▶ Brief:
Set down each entry again exactly as written.

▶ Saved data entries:
____________________

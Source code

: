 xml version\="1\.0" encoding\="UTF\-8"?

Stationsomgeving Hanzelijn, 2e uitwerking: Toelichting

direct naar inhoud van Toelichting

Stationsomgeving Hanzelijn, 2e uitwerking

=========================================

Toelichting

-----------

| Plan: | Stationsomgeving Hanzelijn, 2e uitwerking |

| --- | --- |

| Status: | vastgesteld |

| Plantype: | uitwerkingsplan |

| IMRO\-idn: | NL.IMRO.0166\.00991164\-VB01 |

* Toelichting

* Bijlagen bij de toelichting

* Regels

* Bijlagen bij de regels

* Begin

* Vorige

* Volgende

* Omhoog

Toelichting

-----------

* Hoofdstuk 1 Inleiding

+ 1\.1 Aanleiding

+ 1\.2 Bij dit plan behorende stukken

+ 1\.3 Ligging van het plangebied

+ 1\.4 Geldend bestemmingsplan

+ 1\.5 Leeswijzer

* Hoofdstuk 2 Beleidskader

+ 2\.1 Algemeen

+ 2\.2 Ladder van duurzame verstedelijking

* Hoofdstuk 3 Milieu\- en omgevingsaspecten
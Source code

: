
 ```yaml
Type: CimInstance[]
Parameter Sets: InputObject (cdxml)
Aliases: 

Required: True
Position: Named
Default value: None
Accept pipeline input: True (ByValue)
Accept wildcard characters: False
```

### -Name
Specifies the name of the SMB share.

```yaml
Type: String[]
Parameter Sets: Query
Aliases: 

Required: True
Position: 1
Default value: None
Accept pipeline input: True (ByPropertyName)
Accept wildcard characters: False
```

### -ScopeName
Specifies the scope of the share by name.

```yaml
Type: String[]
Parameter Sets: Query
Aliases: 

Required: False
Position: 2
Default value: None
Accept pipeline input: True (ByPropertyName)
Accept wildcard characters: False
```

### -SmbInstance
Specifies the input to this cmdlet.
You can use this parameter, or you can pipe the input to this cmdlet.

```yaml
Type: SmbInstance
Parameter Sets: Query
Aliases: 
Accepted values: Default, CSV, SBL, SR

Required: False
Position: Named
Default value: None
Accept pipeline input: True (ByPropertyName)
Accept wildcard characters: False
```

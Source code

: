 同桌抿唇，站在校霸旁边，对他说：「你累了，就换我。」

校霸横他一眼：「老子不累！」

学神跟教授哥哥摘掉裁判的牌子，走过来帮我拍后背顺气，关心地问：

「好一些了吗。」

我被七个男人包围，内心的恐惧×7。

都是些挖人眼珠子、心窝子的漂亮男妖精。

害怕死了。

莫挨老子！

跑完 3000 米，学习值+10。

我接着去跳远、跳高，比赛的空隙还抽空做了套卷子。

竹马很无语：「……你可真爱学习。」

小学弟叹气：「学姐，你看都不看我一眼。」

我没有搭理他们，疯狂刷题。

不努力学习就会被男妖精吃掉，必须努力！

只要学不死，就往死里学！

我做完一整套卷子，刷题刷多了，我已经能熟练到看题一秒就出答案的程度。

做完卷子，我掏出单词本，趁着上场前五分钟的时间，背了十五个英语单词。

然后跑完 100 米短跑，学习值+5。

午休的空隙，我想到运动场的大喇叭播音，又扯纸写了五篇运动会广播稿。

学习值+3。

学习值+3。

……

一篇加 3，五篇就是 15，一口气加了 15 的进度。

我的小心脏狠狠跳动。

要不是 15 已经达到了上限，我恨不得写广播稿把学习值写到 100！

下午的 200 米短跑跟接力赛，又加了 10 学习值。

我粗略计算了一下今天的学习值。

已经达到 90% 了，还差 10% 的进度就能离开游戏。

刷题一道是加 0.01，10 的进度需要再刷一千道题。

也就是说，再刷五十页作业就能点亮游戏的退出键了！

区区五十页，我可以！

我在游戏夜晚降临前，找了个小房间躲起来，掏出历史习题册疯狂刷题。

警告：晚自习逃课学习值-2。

____________________

▶ Task result:
Source code

: xml version\="1\.0" encoding\="UTF\-8"?

Stationsomgeving Hanzelijn, 2e uitwerking: Toelichting

direct naar inhoud van Toelichting

Stationsomgeving Hanzelijn, 2e uitwerking

=========================================

Toelichting

-----------

| Plan: | Stationsomgeving Hanzelijn, 2e uitwerking |

| --- | --- |

| Status: | vastgesteld |

| Plantype: | uitwerkingsplan |

| IMRO\-idn: | NL.IMRO.0166\.00991164\-VB01 |

* Toelichting

* Bijlagen bij de toelichting

* Regels

* Bijlagen bij de regels

* Begin

* Vorige

* Volgende

* Omhoog

Toelichting

-----------

* Hoofdstuk 1 Inleiding

+ 1\.1 Aanleiding

+ 1\.2 Bij dit plan behorende stukken

+ 1\.3 Ligging van het plangebied

+ 1\.4 Geldend bestemmingsplan

+ 1\.5 Leeswijzer

* Hoofdstuk 2 Beleidskader

+ 2\.1 Algemeen

+ 2\.2 Ladder van duurzame verstedelijking

* Hoofdstuk 3 Milieu\- en omgevingsaspecten
Source code

:
 ```yaml
Type: CimInstance[]
Parameter Sets: InputObject (cdxml)
Aliases: 

Required: True
Position: Named
Default value: None
Accept pipeline input: True (ByValue)
Accept wildcard characters: False
```

### -Name
Specifies the name of the SMB share.

```yaml
Type: String[]
Parameter Sets: Query
Aliases: 

Required: True
Position: 1
Default value: None
Accept pipeline input: True (ByPropertyName)
Accept wildcard characters: False
```

### -ScopeName
Specifies the scope of the share by name.

```yaml
Type: String[]
Parameter Sets: Query
Aliases: 

Required: False
Position: 2
Default value: None
Accept pipeline input: True (ByPropertyName)
Accept wildcard characters: False
```

### -SmbInstance
Specifies the input to this cmdlet.
You can use this parameter, or you can pipe the input to this cmdlet.

```yaml
Type: SmbInstance
Parameter Sets: Query
Aliases: 
Accepted values: Default, CSV, SBL, SR

Required: False
Position: Named
Default value: None
Accept pipeline input: True (ByPropertyName)
Accept wildcard characters: False
```

Source code

: 同桌抿唇，站在校霸旁边，对他说：「你累了，就换我。」

校霸横他一眼：「老子不累！」

学神跟教授哥哥摘掉裁判的牌子，走过来帮我拍后背顺气，关心地问：

「好一些了吗。」

我被七个男人包围，内心的恐惧×7。

都是些挖人眼珠子、心窝子的漂亮男妖精。

害怕死了。

莫挨老子！

跑完 3000 米，学习值+10。

我接着去跳远、跳高，比赛的空隙还抽空做了套卷子。

竹马很无语：「……你可真爱学习。」

小学弟叹气：「学姐，你看都不看我一眼。」

我没有搭理他们，疯狂刷题。

不努力学习就会被男妖精吃掉，必须努力！

只要学不死，就往死里学！

我做完一整套卷子，刷题刷多了，我已经能熟练到看题一秒就出答案的程度。

做完卷子，我掏出单词本，趁着上场前五分钟的时间，背了十五个英语单词。

然后跑完 100 米短跑，学习值+5。

午休的空隙，我想到运动场的大喇叭播音，又扯纸写了五篇运动会广播稿。

学习值+3。

学习值+3。

……

一篇加 3，五篇就是 15，一口气加了 15 的进度。

我的小心脏狠狠跳动。

要不是 15 已经达到了上限，我恨不得写广播稿把学习值写到 100！

下午的 200 米短跑跟接力赛，又加了 10 学习值。

我粗略计算了一下今天的学习值。

已经达到 90% 了，还差 10% 的进度就能离开游戏。

刷题一道是加 0.01，10 的进度需要再刷一千道题。

也就是说，再刷五十页作业就能点亮游戏的退出键了！

区区五十页，我可以！

我在游戏夜晚降临前，找了个小房间躲起来，掏出历史习题册疯狂刷题。

警告：晚自习逃课学习值-2。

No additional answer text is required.